▸ **WHAT THE EXERCISE ASKS**
Look through the data that follows and work out how many lines contain the string "frac". Nothing but that number should be given.

Recorded data:

-*-

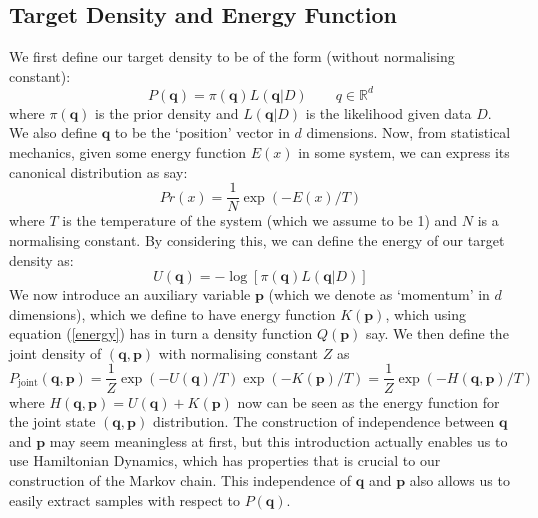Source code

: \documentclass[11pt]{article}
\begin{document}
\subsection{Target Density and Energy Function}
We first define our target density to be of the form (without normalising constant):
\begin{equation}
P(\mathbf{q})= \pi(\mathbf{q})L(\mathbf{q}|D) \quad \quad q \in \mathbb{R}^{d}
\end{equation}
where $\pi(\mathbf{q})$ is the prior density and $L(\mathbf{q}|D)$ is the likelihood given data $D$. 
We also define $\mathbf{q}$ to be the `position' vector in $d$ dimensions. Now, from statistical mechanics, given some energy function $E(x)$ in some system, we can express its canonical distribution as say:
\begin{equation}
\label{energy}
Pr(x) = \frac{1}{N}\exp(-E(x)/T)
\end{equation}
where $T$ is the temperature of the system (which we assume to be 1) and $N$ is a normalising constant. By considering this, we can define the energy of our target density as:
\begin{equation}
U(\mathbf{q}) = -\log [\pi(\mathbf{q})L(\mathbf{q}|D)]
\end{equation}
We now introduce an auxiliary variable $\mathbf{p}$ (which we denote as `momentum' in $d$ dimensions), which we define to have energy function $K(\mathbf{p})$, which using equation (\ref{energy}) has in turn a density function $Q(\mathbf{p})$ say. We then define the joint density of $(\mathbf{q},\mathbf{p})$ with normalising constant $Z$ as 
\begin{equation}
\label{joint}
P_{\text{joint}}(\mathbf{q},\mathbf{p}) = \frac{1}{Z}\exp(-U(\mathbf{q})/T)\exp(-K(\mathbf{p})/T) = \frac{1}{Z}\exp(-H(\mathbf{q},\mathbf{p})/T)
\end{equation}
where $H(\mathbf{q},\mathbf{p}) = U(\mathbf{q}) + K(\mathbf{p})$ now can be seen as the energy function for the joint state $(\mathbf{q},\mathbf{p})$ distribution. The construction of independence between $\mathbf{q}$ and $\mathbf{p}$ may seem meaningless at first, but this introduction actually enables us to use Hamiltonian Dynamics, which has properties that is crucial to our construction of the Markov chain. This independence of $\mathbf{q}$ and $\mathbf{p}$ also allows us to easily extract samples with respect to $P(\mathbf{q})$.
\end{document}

-*-

▸ **ANSWER BOX**
2